**TRY IT**
Go through the entries below and pick out every line with "vuông".

───

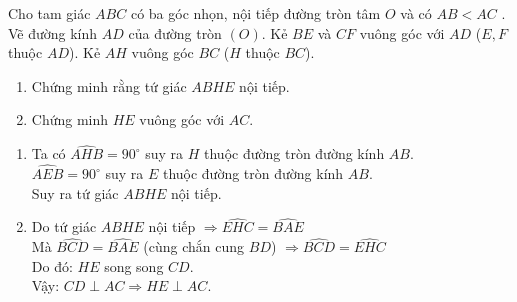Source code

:\begin{ex}%
    Cho tam giác $ABC$ có ba góc nhọn, nội tiếp  đường tròn tâm $O$ và có $AB<AC$ . Vẽ đường kính $AD$ của đường tròn $(O)$. Kẻ $BE$ và $CF$ vuông góc với $AD$ ($E, F$ thuộc $AD$). Kẻ $AH$ vuông góc $BC$ ($H$ thuộc $BC$).
     \begin{enumerate}
        \item Chứng minh rằng tứ giác $ABHE$ nội tiếp.
        \item Chứng minh $HE$ vuông góc với $AC$.
    \end{enumerate}
\loigiai
  {
\begin{center}
\end{center}
  \begin{enumerate}
        \item Ta có $\widehat{AHB}=90^\circ$ suy ra $H$ thuộc  đường tròn đường kính $AB$.\\
                    $\widehat{AEB}=90^\circ$ suy ra $E$ thuộc  đường tròn đường kính $AB$.\\
                    Suy ra tứ giác $ABHE$ nội tiếp.
        \item Do tứ giác $ABHE$ nội tiếp $\Rightarrow \widehat{EHC}=\widehat{BAE}$ \\
            Mà $\widehat{BCD}=\widehat{BAE}$ (cùng chắn cung $BD$) $\Rightarrow \widehat{BCD}=\widehat{EHC}$\\
            Do đó: $HE$ song song $CD$.\\
            Vậy: $CD\perp AC\Rightarrow HE\perp AC$.
  \end{enumerate}
    }
\end{ex}
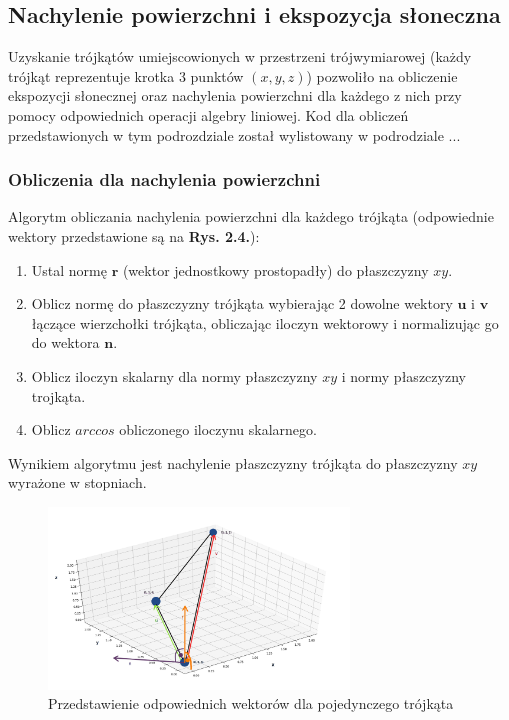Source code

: \subsection{Nachylenie powierzchni i ekspozycja słoneczna}
Uzyskanie trójkątów umiejscowionych w przestrzeni trójwymiarowej (każdy trójkąt reprezentuje krotka 3 punktów $(x, y, z)$) pozwoliło na obliczenie ekspozycji słonecznej oraz nachylenia powierzchni dla każdego z nich przy pomocy odpowiednich operacji algebry liniowej. Kod dla obliczeń przedstawionych w tym podrozdziale został wylistowany w podrodziale ...

\clearpage 

\subsubsection{Obliczenia dla nachylenia powierzchni}
Algorytm obliczania nachylenia powierzchni dla każdego trójkąta (odpowiednie wektory przedstawione są na \textbf{Rys. 2.4.}):

\begin{enumerate}
\item Ustal normę $\boldsymbol{r}$ (wektor jednostkowy prostopadły) do płaszczyzny $xy$. 
\item Oblicz normę do płaszczyzny trójkąta wybierając 2 dowolne wektory $\boldsymbol{u}$ i $\boldsymbol{v}$ łączące wierzchołki trójkąta, obliczając iloczyn wektorowy i normalizując go do wektora $\boldsymbol{n}$.
\item Oblicz iloczyn skalarny dla normy płaszczyzny $xy$ i normy płaszczyzny trojkąta.
\item Oblicz $arccos$ obliczonego iloczynu skalarnego.
\end{enumerate} 

Wynikiem algorytmu jest nachylenie płaszczyzny trójkąta do płaszczyzny $xy$ wyrażone w stopniach.

\begin{figure}[h]
	\includegraphics[width=8cm]{vectors}
	\centering
	\caption{Przedstawienie odpowiednich wektorów dla pojedynczego trójkąta}
\end{figure}

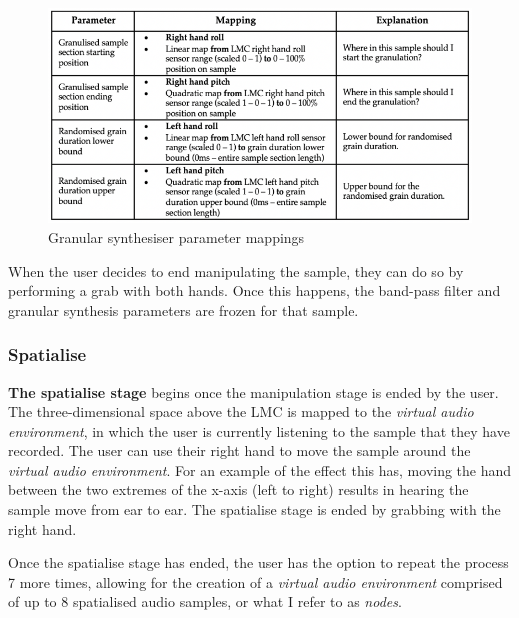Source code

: \begin{figure}
    \centering
    \includegraphics[width=0.8\linewidth]{figures/c_5/areatechnical_param2.png}
    \caption{Granular synthesiser parameter mappings}
    \label{fig: areaparams2}
\end{figure}
When the user decides to end manipulating the sample, they can do so by performing a grab with both hands. Once this happens, the band-pass filter and granular synthesis parameters are frozen for that sample.

\subsubsection{Spatialise}                      \label{sec: area-system-software-spatialise}
\textbf{The spatialise stage} begins once the manipulation stage is ended by the user. The three-dimensional space above the LMC is mapped to the \textit{virtual audio environment}, in which the user is currently listening to the sample that they have recorded. The user can use their right hand to move the sample around the \textit{virtual audio environment}. For an example of the effect this has, moving the hand between the two extremes of the x-axis (left to right) results in hearing the sample move from ear to ear. The spatialise stage is ended by grabbing with the right hand.

Once the spatialise stage has ended, the user has the option to repeat the process 7 more times, allowing for the creation of a \textit{virtual audio environment} comprised of up to 8 spatialised audio samples, or what I refer to as \textit{nodes}. 


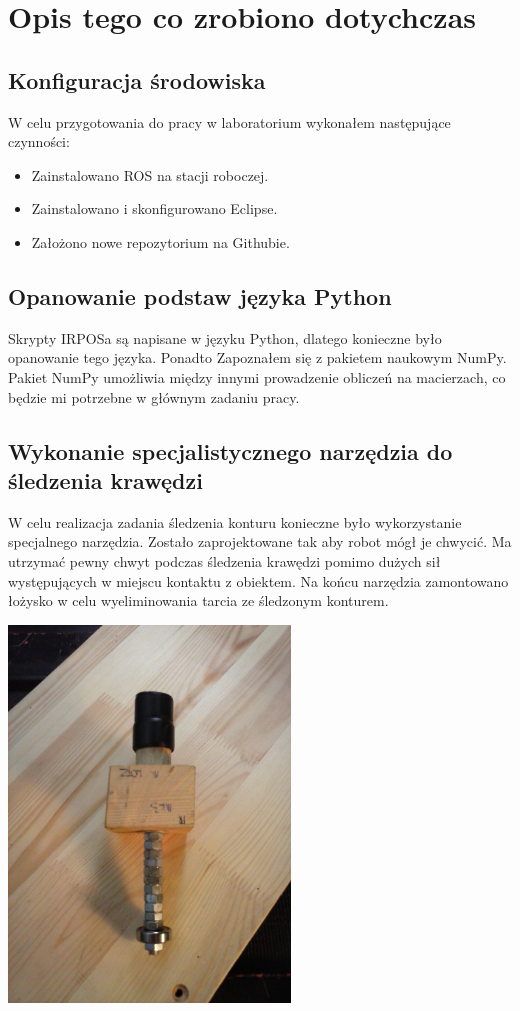 \documentclass[12pt, a4paper, twoside]{book}
\begin{document}
\chapter{Opis tego co zrobiono dotychczas}
	\section{Konfiguracja środowiska}
	W celu przygotowania do pracy w laboratorium wykonałem następujące czynności:
		\begin{itemize}
			\item Zainstalowano ROS na stacji roboczej.
			\item Zainstalowano i skonfigurowano Eclipse.
			\item Założono nowe repozytorium na Githubie.
		\end{itemize}		
	\section{Opanowanie podstaw języka Python}
	Skrypty IRPOSa są napisane w języku Python, dlatego konieczne było opanowanie tego języka. Ponadto Zapoznałem się z pakietem naukowym NumPy. Pakiet NumPy umożliwia między innymi prowadzenie obliczeń na macierzach, co będzie mi potrzebne w głównym zadaniu pracy.
	\section{Wykonanie specjalistycznego narzędzia do śledzenia krawędzi}
	W celu realizacja zadania śledzenia konturu konieczne było wykorzystanie specjalnego narzędzia. Zostało zaprojektowane tak aby robot mógł je chwycić. Ma utrzymać pewny chwyt podczas śledzenia krawędzi pomimo dużych sił występujących w miejscu kontaktu z obiektem. Na końcu narzędzia zamontowano łożysko w celu wyeliminowania tarcia ze śledzonym konturem.
	
	\includegraphics[width=7.5cm,height=10cm]{images/MK3.jpg}
	
\end{document}
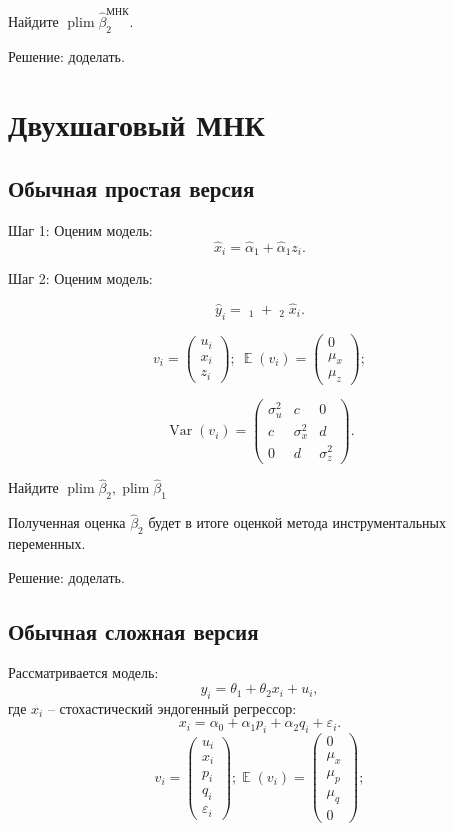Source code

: \documentclass[10pt, a4paper]{extarticle}
\DeclareMathOperator{\E}{\mathbb{E}}
\DeclareMathOperator{\plim}{plim}
\DeclareMathOperator{\Var}{Var}
\DeclareMathOperator{\hb}{\hat{\beta}}
\begin{document}
Найдите $\plim \hat \beta_{2}^{\text{МНК}}$.

Решение: доделать.

\section{Двухшаговый МНК}

\subsection{Обычная простая версия}

Шаг 1: Оценим модель:
\[
\hat{x}_i = \hat{\alpha}_1 + \hat{\alpha}_1 z_i.
\]

Шаг 2: Оценим модель:

\[
\hat{y}_i = \hb_1 + \hb_2 \hat{x}_i.
\]

\[
v_{i} = \begin{pmatrix}  u_{i} \\ x_{i} \\  z_{i} \end{pmatrix}; \ \E(v_{i}) = \begin{pmatrix}  0 \\ \mu_{x} \\ \mu_{z} \end{pmatrix};
\]

\[
\Var(v_{i}) = \begin{pmatrix}  \sigma_{u}^2 & c & 0 \\
c & \sigma_{x}^2  & d \\
0 & d  & \sigma_z^2 \end{pmatrix}.
\]

Найдите $\plim \hat \beta_{2}, \plim \hat \beta_{1}$

Полученная оценка $\hat \beta_{2}$ будет в итоге оценкой метода инструментальных переменных.

Решение: доделать.


\subsection{Обычная сложная версия}

Рассматривается модель: 
\[
y_i = \theta_1 + \theta_2 x_i + u_i,
\]
где $x_i$ -- стохастический эндогенный
регрессор:
\[
x_i = \alpha_0 + \alpha_1 p_i + \alpha_2 q_i + \varepsilon_i.
\]
\[
v_{i} = \begin{pmatrix}  u_{i} \\ x_{i} \\  p_{i} \\ q_{i}  \\ \varepsilon_{i} \end{pmatrix}; \E(v_{i}) = \begin{pmatrix}  0 \\ \mu_{x} \\ \mu_{p} \\ \mu_{q} \\ 0\end{pmatrix};
\]
\end{document}
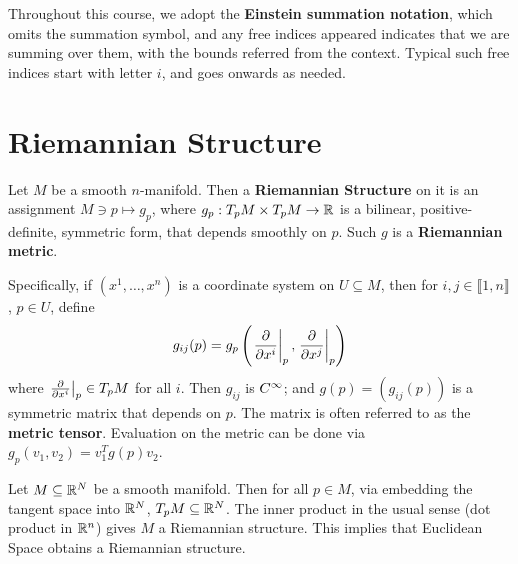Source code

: \documentclass{article}
\begin{document}

\tableofcontents
\newpage

\begin{notation}
    Throughout this course, we adopt the \textbf{Einstein summation notation}, which omits the summation symbol, and any free indices appeared indicates that we are summing over them, with the bounds referred from the context. Typical such free indices start with letter $i$, and goes onwards as needed.
\end{notation}

\section{Riemannian Structure}

\begin{definition}
    Let $M$ be a smooth $n$-manifold. Then a \textbf{Riemannian Structure} on it is an assignment $M \ni p \mapsto g_p$, where $g_p: T_p M \times T_p M \to \mathbb{R}$ is a bilinear, positive-definite, symmetric form, that depends smoothly on $p$. Such $g$ is a \textbf{Riemannian metric}. 
    
    Specifically, if $(x^1, \dots, x^n)$ is a coordinate system on $U \subseteq M$, then for $i, j \in \llbracket 1, n \rrbracket$, $p \in U$, define
    \[
        g_{ij}(p) = g_p\left(\left.\frac{\partial }{\partial x^i}\right|_{p}, \left.\frac{\partial }{\partial x^j}\right|_{p}\right)
    \]
    where $\left.\frac{\partial }{\partial x^i}\right|_{p} \in T_p M$ for all $i$. Then $g_{ij}$ is $C^{\infty}$; and $g(p) = (g_{ij}(p))$ is a symmetric matrix that depends on $p$. The matrix is often referred to as the \textbf{metric tensor}. Evaluation on the metric can be done via $g_p(v_1, v_2) = v_1^T g(p) v_2$.
\end{definition}

\begin{example}
    Let $M \subseteq \mathbb{R}^N$ be a smooth manifold. Then for all $p \in M$, via embedding the tangent space into $\mathbb{R}^N$, $T_p M \subseteq \mathbb{R}^N$. The inner product in the usual sense (dot product in $\mathbb{R}^n$) gives $M$ a Riemannian structure. This implies that Euclidean Space obtains a Riemannian structure. 
\end{example}
\end{document}
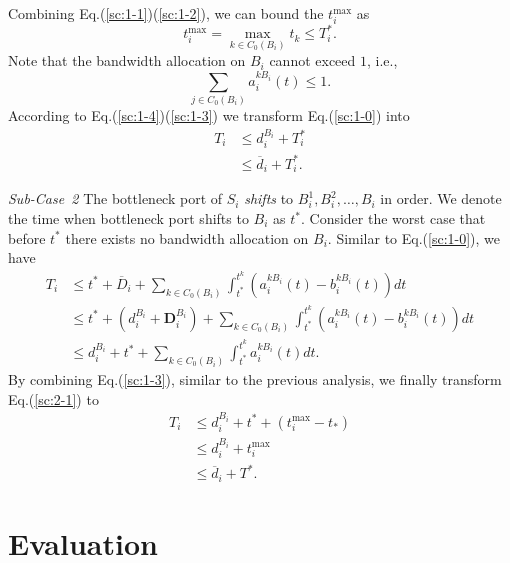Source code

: \documentclass[10pt, conference, letterpaper]{IEEEtran}
\begin{document}
\begin{IEEEproof}
Combining Eq.(\ref{sc:1-1})(\ref{sc:1-2}), we can bound the $t_i^{\text{max}}$ as
\begin{equation}\label{sc:1-4}
	t_i^{\text{max}} = \max_{k \in C_0(B_i)} t_k \leq T_i^*.
\end{equation}
Note that the bandwidth allocation on $B_i$ cannot exceed $1$, i.e.,
\begin{equation}\label{sc:1-3}
	\sum_{j \in C_0(B_i)} a_i^{kB_i}(t) \leq 1.
\end{equation}
According to Eq.(\ref{sc:1-4})(\ref{sc:1-3}) we transform Eq.(\ref{sc:1-0}) into
\begin{equation}
	\begin{aligned}
		T_i & \leq d_i^{B_i} + T_i^*\\
		& \leq \overline{d}_i + T_i^*.
	\end{aligned}
\end{equation}

\emph{Sub-Case~2} The bottleneck port of $S_i$ \emph{shifts} to $B_i^1,B_i^2,\dots,B_i$ in order. We denote the time when bottleneck port shifts to $B_i$ as $t^*$. Consider the worst case that before $t^*$ there exists no bandwidth allocation on $B_i$. Similar to Eq.(\ref{sc:1-0}), we have
\begin{equation}\label{sc:2-1}
	\begin{aligned}
		T_i & \leq t^* + \overline{D}_i + \sum_{k \in C_0(B_i)}\int_{t^*}^{t^k}(a_i^{kB_i}(t)-b_i^{kB_i}(t))dt\\
		& \leq t^* + (d_i^{B_i} + \mathbf{D}_i^{B_i}) + \sum_{k \in C_0(B_i)}\int_{t^*}^{t^k}(a_i^{kB_i}(t)-b_i^{kB_i}(t))dt\\
		& \leq d_i^{B_i} + t^* + \sum_{k \in C_0(B_i)}\int_{t^*}^{t^k} a_i^{kB_i}(t)dt.
	\end{aligned}
\end{equation}
By combining Eq.(\ref{sc:1-3}), similar to the previous analysis, we finally transform Eq.(\ref{sc:2-1}) to
\begin{equation}
	\begin{aligned}
		T_i & \leq d_i^{B_i} + t^* + (t_i^{\text{max}} - t_*)\\
		& \leq d_i^{B_i} + t_i^{\text{max}}\\
		& \leq \overline{d}_i + T^*.
	\end{aligned}
\end{equation}
\end{IEEEproof}

\section{Evaluation}
\end{document}
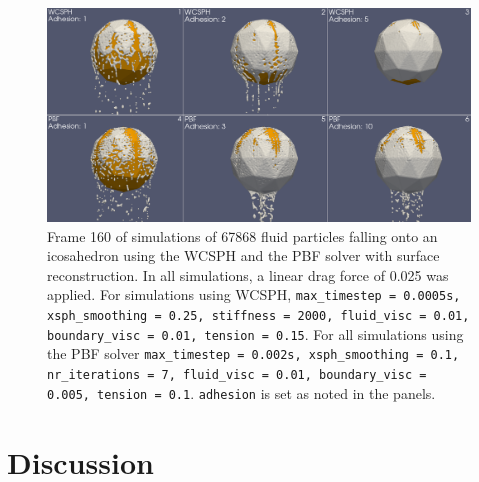 \documentclass[11pt, letterpaper, twocolumn]{article}
\begin{document}
\begin{figure}
  \centering
  \includegraphics[width=\textwidth]{images/adhesion.0160.png}
  \caption{Frame 160 of simulations of 67868 fluid particles falling onto an icosahedron using the WCSPH and the PBF solver with surface reconstruction. In all simulations, a linear drag force of 0.025 was applied. For simulations using WCSPH, \texttt{max\_timestep = 0.0005s,
  xsph\_smoothing = 0.25, stiffness = 2000, fluid\_visc = 0.01, boundary\_visc = 0.01, tension = 0.15}. For all simulations using the PBF solver \texttt{max\_timestep = 0.002s, xsph\_smoothing = 0.1, nr\_iterations = 7, fluid\_visc = 0.01, boundary\_visc = 0.005, tension = 0.1}. \texttt{adhesion} is set as noted in the panels.}
  \label{fig:adhesion}
\end{figure}

\section{Discussion}
\label{sec:discussion}
\end{document}
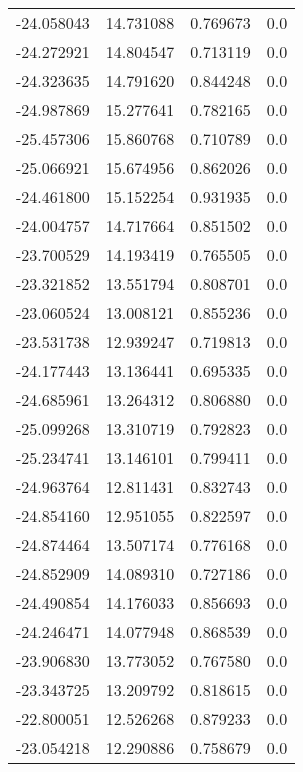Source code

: \begin{tabular}{rrrr}
      -24.058043 &        14.731088 &    0.769673 &   0.0 \\
      -24.272921 &        14.804547 &    0.713119 &   0.0 \\
      -24.323635 &        14.791620 &    0.844248 &   0.0 \\
      -24.987869 &        15.277641 &    0.782165 &   0.0 \\
      -25.457306 &        15.860768 &    0.710789 &   0.0 \\
      -25.066921 &        15.674956 &    0.862026 &   0.0 \\
      -24.461800 &        15.152254 &    0.931935 &   0.0 \\
      -24.004757 &        14.717664 &    0.851502 &   0.0 \\
      -23.700529 &        14.193419 &    0.765505 &   0.0 \\
      -23.321852 &        13.551794 &    0.808701 &   0.0 \\
      -23.060524 &        13.008121 &    0.855236 &   0.0 \\
      -23.531738 &        12.939247 &    0.719813 &   0.0 \\
      -24.177443 &        13.136441 &    0.695335 &   0.0 \\
      -24.685961 &        13.264312 &    0.806880 &   0.0 \\
      -25.099268 &        13.310719 &    0.792823 &   0.0 \\
      -25.234741 &        13.146101 &    0.799411 &   0.0 \\
      -24.963764 &        12.811431 &    0.832743 &   0.0 \\
      -24.854160 &        12.951055 &    0.822597 &   0.0 \\
      -24.874464 &        13.507174 &    0.776168 &   0.0 \\
      -24.852909 &        14.089310 &    0.727186 &   0.0 \\
      -24.490854 &        14.176033 &    0.856693 &   0.0 \\
      -24.246471 &        14.077948 &    0.868539 &   0.0 \\
      -23.906830 &        13.773052 &    0.767580 &   0.0 \\
      -23.343725 &        13.209792 &    0.818615 &   0.0 \\
      -22.800051 &        12.526268 &    0.879233 &   0.0 \\
      -23.054218 &        12.290886 &    0.758679 &   0.0 \\

\end{tabular}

───

**SOLUTION**
    Cho tam giác $ABC$ có ba góc nhọn, nội tiếp  đường tròn tâm $O$ và có $AB<AC$ . Vẽ đường kính $AD$ của đường tròn $(O)$. Kẻ $BE$ và $CF$ vuông góc với $AD$ ($E, F$ thuộc $AD$). Kẻ $AH$ vuông góc $BC$ ($H$ thuộc $BC$).
        \item Chứng minh $HE$ vuông góc với $AC$.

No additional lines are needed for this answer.